**Task goal**:
Begin the reply with the line containing "- Customize the" and end it with the final line of the listing, reproducing every line between exactly and adding nothing.
_ _ _ _ _ _ _
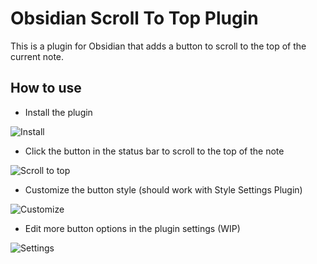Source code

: # Obsidian Scroll To Top Plugin

This is a plugin for Obsidian that adds a button to scroll to the top of the current note.

## How to use

-  Install the plugin

![Install](https://cdn.staticaly.com/gh/cloudhao1999/image-hosting@master/image.21lz7ox3d5nk.webp)

- Click the button in the status bar to scroll to the top of the note

![Scroll to top](https://cdn.staticaly.com/gh/cloudhao1999/image-hosting@master/image.2yz8lr70uaw0.webp)

- Customize the button style (should work with Style Settings Plugin)

![Customize](https://cdn.staticaly.com/gh/cloudhao1999/image-hosting@master/image.3cyl4qzphk80.webp)

- Edit more button options in the plugin settings (WIP)

![Settings](https://cdn.staticaly.com/gh/cloudhao1999/image-hosting@master/image.2fqcirhcd6jo.webp)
_ _ _ _ _ _ _
**Solution to this problem**:
- Customize the button style (should work with Style Settings Plugin)

![Customize](https://cdn.staticaly.com/gh/cloudhao1999/image-hosting@master/image.3cyl4qzphk80.webp)

- Edit more button options in the plugin settings (WIP)

![Settings](https://cdn.staticaly.com/gh/cloudhao1999/image-hosting@master/image.2fqcirhcd6jo.webp)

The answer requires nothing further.